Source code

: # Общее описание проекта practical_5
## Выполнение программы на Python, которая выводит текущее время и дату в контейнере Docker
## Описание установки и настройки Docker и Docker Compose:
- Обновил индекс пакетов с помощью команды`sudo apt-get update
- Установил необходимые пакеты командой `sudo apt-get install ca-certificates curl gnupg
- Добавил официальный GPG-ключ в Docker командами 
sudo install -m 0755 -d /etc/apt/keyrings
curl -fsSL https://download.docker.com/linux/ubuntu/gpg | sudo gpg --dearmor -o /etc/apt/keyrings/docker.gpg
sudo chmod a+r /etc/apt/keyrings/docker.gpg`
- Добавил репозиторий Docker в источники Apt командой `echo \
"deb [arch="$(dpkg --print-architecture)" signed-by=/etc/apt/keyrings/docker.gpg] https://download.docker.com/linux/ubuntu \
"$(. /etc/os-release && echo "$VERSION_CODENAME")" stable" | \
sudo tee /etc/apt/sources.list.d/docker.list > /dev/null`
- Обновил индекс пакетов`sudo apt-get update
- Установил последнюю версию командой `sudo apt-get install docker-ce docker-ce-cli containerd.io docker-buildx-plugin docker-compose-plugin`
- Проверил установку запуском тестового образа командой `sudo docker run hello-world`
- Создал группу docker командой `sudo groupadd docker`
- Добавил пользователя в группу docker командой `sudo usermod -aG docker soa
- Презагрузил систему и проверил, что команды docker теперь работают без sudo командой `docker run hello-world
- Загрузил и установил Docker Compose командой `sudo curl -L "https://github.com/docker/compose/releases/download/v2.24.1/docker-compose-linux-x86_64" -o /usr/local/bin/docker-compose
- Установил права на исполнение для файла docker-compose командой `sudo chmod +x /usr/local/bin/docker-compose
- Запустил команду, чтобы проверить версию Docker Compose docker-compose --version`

————————

What you are asked to do:
The line containing "- Добавил репозиторий" marks the end. Please print exactly every line from the top of the data to it, both included, and nothing more.

Exercise solution:
Source code

: # Общее описание проекта practical_5
## Выполнение программы на Python, которая выводит текущее время и дату в контейнере Docker
## Описание установки и настройки Docker и Docker Compose:
- Обновил индекс пакетов с помощью команды`sudo apt-get update
- Установил необходимые пакеты командой `sudo apt-get install ca-certificates curl gnupg
- Добавил официальный GPG-ключ в Docker командами 
sudo install -m 0755 -d /etc/apt/keyrings
curl -fsSL https://download.docker.com/linux/ubuntu/gpg | sudo gpg --dearmor -o /etc/apt/keyrings/docker.gpg
sudo chmod a+r /etc/apt/keyrings/docker.gpg`
- Добавил репозиторий Docker в источники Apt командой `echo \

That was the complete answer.